The USDCAD has moved lower (higher CAD) after the cut rates by 25 basis points and said that the “current policy rate at about the right level to keep inflation close to 2% while helping the economy through this period of structural adjustment.”

The USDCAD moved lower in the aftermath of the Bank of Canada’s 25-basis-point rate cut.

The central bank noted that the current policy rate is now “about the right level” to keep inflation anchored near 2% while helping the economy adjust to a period of structural change. That acknowledgment suggested that policymakers believe they are close to the end of their easing cycle, yet it also reinforced that rates are likely to stay low for an extended period as the economy works through uneven growth and productivity challenges.

The Canadian dollar strengthened, pushing the USDCAD pair back below its 200-day moving average at 1.3929. Just above that area, near 1.3931, sits a well-defined swing zone that has served as a floor going back to early October (see red numbered circles on the chart above).

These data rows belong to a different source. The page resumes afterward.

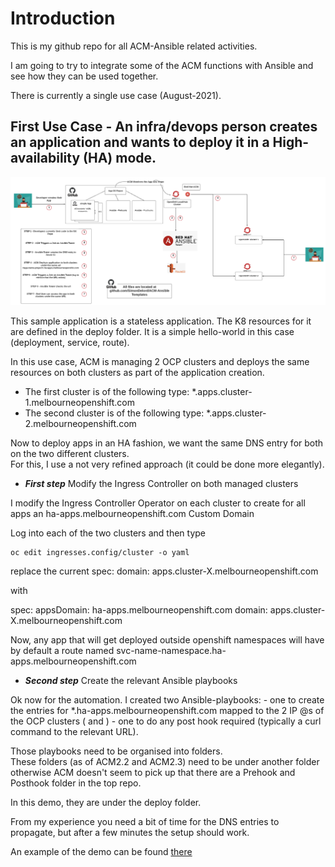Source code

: # Introduction
This is my github repo for all ACM-Ansible related activities.

I am going to try to integrate some of the ACM functions with Ansible and see how they can be used together.

There is currently a single use case (August-2021).

## First Use Case - An infra/devops person creates an application and wants to deploy it in a High-availability (HA) mode.
   
   ![alt text](https://github.com/SimonDelord/ACM-Ansible/blob/main/images/ACM-Ansible-HA.png)



This sample application is a stateless application.
The K8 resources for it are defined in the deploy folder. It is a simple hello-world in this case (deployment, service, route). 

In this use case, ACM is managing 2 OCP clusters and deploys the same resources on both clusters as part of the application creation.

* The first cluster is of the following type: *.apps.cluster-1.melbourneopenshift.com  
* The second cluster is of the following type: *.apps.cluster-2.melbourneopenshift.com 

   
   
Now to deploy apps in an HA fashion, we want the same DNS entry for both on the two different clusters.\
For this, I use a not very refined approach (it could be done more elegantly).
   
   - ***First step*** Modify the Ingress Controller on both managed clusters
   
I modify the Ingress Controller Operator on each cluster to create for all apps an ha-apps.melbourneopenshift.com Custom Domain

Log into each of the two clusters and then type

    oc edit ingresses.config/cluster -o yaml

replace the current 
spec:
  domain: apps.cluster-X.melbourneopenshift.com
   
with

spec:
  appsDomain: ha-apps.melbourneopenshift.com
  domain: apps.cluster-X.melbourneopenshift.com

Now, any app that will get deployed outside openshift namespaces will have 
by default a route named svc-name-namespace.ha-apps.melbourneopenshift.com 

   - ***Second step*** Create the relevant Ansible playbooks

Ok now for the automation.
I created two Ansible-playbooks:
      - one to create the entries for *.ha-apps.melbourneopenshift.com mapped to the 2 IP @s of the OCP clusters (<cluster-1> and <cluster-2>)
      - one to do any post hook required (typically a curl command to the relevant URL).

Those playbooks need to be organised into folders.\
These folders (as of ACM2.2 and ACM2.3) need to be under another folder otherwise ACM doesn't seem to pick up that there are a Prehook and Posthook
folder in the top repo. 

In this demo, they are under the deploy folder.

From my experience you need a bit of time for the DNS entries to propagate, but after a few minutes the setup should work.
   
An example of the demo can be found [there](https://youtu.be/xFZD0Oh92wg)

As long as price action remains beneath both the 200-day MA and the swing-zone ceiling, downside momentum is likely to dominate.

From a purely technical perspective, the next target on the downside comes at the 50% midpoint of the recent move higher, located at 1.3903. That level aligns closely with the upper boundary of a broader support band between 1.3892 and 1.3904. This region will be closely watched for potential buying interest or profit-taking, as it represents a natural retracement zone where momentum traders may pause or reassess. A decisive break below this support area would further validate the bearish structure and open the door toward deeper retracements in the days ahead.

Close risk? 1.39315 near the 200 day MA and the old swing low from earlier this month.